I want a Foswiki::DOM!

Why

From https://github.com/csirac2/core/blob/dom/lib/Foswiki/DOM.pm

The mission is to present a tree of Foswiki::DOM::Node objects from some input (normally TML string). Evaluators such as Foswiki::DOM::Writer::XHTML then use this to produce reliable, well-formed output markup (HTML5, XMLs, JSON, etc.).

Discussion

Separately, the TOM - Topic Object Model - is concerned with managing structured data. Merging TOM & DOM architectures may be possible; on the other hand, their specialisations may prove useful. A special (simplified) 'TOM' DOM view might be possible for any TOM data member's TML content when that content is accessed via the TOM; eg. the ideal DOM for QuerySearching might look different to one ideal for (reversible) TML <-> XHTML rendering; but this remains to be proven.

Rationale for a DOM

  • The venerable Foswiki::Render has served well, but untangling and changing this web of regex spaghetti is daunting
  • Extending (and/or re-purposing) TML is full of surprises & edge cases, opaque re-(de)-escaping/evaluation/takeout/putback tricks... A DOM should make this easier, more consistent, less bug-prone. Especially for plugins.
  • Use a common codebase for all TML applications: WYSIWYG, XHTML, HTML5, RTF, XML, JSON etc. so we can fight bugs in one place.
  • Avoid wasted effort in parallel TML rendering implementations of varying completeness/bug-compatibility
  • Most other wiki & CMS platforms have a DOM for their wikitext: Mediawiki, Confluence, X-Wiki, etc.
  • But does using a DOM erode some of Foswiki's approachability, hackability, 'charm'? - hopefully Foswiki::DOM::Parser::Scanner code such as Foswiki::DOM::Parser::TML::Verbatim feels familiar to regex hackers, given its approach of claiming regions of syntax first, leaving the complexity of building/optimizing tree structures from these ranges up to a separate, syntax/feature-agnostic step
  • Could allow native storage of content in markups other than TML
  • Could cache the Foswiki::DOM tree, possibly enabling performance improvements (or making up for lost perf over Foswiki::Render)

TODO

How

  • Mark regions of input, much like a syntax highlighter.
  • Resolve the regions into an interval tree.
  • Build a DOM tree.
  • Pass it to an evaluator, such as Foswiki::DOM::Writer::XHTML

Experiments

Marpa

SvenDowideit says we should try to build a partial parser with Marpa (before we assume we can't derive a benefit from it - http://blogs.perl.org/users/jeffrey_kegler/2011/11/what-is-the-marpa-algorithm.html ).

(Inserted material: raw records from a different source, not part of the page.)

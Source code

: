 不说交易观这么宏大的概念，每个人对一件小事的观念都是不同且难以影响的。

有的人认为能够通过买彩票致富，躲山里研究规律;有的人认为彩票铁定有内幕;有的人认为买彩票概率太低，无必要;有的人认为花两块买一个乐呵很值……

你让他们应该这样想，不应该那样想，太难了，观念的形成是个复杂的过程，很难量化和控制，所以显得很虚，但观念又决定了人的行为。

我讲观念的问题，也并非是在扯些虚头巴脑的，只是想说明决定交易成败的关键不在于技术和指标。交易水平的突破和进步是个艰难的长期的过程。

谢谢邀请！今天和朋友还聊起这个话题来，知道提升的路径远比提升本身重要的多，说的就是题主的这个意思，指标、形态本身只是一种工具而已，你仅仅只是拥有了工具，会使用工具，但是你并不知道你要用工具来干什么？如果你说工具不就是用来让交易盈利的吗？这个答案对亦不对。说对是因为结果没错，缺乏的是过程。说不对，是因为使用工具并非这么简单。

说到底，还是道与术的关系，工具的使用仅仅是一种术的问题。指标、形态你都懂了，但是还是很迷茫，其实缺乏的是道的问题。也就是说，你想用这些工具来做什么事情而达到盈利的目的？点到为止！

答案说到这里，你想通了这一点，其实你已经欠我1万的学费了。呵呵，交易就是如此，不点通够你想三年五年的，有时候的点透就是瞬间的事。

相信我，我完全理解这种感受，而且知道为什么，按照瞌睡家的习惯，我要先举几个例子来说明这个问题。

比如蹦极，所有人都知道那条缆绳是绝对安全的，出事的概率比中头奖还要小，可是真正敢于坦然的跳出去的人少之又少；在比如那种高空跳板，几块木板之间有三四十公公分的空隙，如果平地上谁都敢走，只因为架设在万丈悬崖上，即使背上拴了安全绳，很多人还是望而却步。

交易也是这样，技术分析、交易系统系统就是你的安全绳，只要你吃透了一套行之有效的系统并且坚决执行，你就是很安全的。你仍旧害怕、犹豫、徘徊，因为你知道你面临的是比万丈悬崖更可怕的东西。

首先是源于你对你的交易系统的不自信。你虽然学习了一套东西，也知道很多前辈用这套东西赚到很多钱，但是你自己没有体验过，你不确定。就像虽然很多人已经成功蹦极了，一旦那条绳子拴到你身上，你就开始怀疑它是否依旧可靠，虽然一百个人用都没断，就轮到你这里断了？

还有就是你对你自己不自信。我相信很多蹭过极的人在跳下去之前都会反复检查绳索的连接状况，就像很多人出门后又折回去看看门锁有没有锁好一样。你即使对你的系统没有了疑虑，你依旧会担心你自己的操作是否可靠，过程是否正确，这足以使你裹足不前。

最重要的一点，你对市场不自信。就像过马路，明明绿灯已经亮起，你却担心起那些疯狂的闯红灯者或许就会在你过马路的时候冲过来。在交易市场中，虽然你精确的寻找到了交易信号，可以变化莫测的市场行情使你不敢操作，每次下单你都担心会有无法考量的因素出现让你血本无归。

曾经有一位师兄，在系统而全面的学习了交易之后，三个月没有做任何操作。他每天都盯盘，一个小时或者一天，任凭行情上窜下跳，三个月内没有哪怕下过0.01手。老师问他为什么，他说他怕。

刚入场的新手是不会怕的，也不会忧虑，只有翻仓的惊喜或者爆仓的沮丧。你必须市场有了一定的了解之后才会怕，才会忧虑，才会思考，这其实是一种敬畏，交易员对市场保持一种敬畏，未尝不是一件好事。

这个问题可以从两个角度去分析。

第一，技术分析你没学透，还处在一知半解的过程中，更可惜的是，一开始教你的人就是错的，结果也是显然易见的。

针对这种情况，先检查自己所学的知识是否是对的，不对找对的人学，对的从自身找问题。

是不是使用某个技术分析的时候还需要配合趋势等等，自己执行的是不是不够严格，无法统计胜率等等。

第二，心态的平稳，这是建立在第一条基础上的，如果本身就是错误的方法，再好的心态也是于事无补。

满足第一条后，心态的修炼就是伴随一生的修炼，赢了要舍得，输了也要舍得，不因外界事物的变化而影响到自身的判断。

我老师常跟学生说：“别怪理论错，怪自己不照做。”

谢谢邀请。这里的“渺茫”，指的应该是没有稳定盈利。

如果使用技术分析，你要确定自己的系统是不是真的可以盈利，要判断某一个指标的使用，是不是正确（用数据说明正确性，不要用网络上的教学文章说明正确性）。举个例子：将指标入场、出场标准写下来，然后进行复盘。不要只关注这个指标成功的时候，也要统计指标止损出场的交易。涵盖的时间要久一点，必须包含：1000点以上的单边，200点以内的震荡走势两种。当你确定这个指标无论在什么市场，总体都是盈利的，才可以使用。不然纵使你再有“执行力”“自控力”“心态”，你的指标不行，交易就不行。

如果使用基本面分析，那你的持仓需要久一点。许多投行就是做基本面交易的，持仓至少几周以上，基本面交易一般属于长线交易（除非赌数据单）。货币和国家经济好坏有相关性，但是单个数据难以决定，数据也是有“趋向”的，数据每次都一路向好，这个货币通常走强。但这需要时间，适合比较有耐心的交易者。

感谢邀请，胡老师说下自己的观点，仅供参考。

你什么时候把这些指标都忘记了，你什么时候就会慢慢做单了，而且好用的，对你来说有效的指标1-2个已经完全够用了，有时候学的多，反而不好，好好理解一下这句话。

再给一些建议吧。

I always thought that it was "too hard" to create a formal BNF spec for WikiText, but it seems to have been attempted by the MediaWiki guys:

-- PaulHarvey - 18 Jan 2012

Reading a little more, Marpa looks really nifty, but doesn't seem to help with lexing (well, my code calls it scanning), which is what I'm coding right now.

But it might be a fun way to turn my scanner result into a DOM tree.

-- PaulHarvey - 18 Jan 2012

I don't understand how you plan to handle the dynamic nature of TML. Macros can create syntax, including new macros. There is no record of the relationship between the resulting TML and the originating source I am working towards keeping track of (and recording) those relationships. - PH Some macros may not evaluate fully until after rendering is complete. Indeed - I will be supporting those - PH Plugins can register for access before and after rendering, and can directly modify content I don't intend to support commonTagsHandler macros, and perhaps that's a show-stopper for ever adopting my current approach. There will, however, be several alterative methods for performing the same tasks in a DOM-friendly way; in fact, by adding a new syntax, you can even re-use the very same regexes (with different replace-callback fn) that were used with traditoinal commonTagsHandlers. - PH . The only point at which the content is stable enough to generate a DOM is when the output HTML has been generated.... which kind of defeats the object, doesn't it? I hope to prove you wrong smile - PH

IMHO macros are the most important and powerful feature of Foswiki, the feature that sets it apart from other wikis.

-- CrawfordCurrie - 18 Jan 2012

Crawford, I have similar concerns. See IRC logs: http://irclogs.foswiki.org/bin/irclogger_log/foswiki?date=2012-01-18,Wed&sel=421#l417

I could see multiple passes working but it does of course limit the benefit. I am interested in a more clearly defined structure (aka spec) for the syntax. I had the idea of an 'explain' processor (a la SQL) which would show you how your viewed page was constructed by Foswiki phase by phase. It would be a useful debugging and learning tool. It may even be that this exercise simply helps to make that possible. Ideally, they would combine to reduce maintenance, but the explain may prove to be very important to help people understand Foswiki processing and build pages much more easily.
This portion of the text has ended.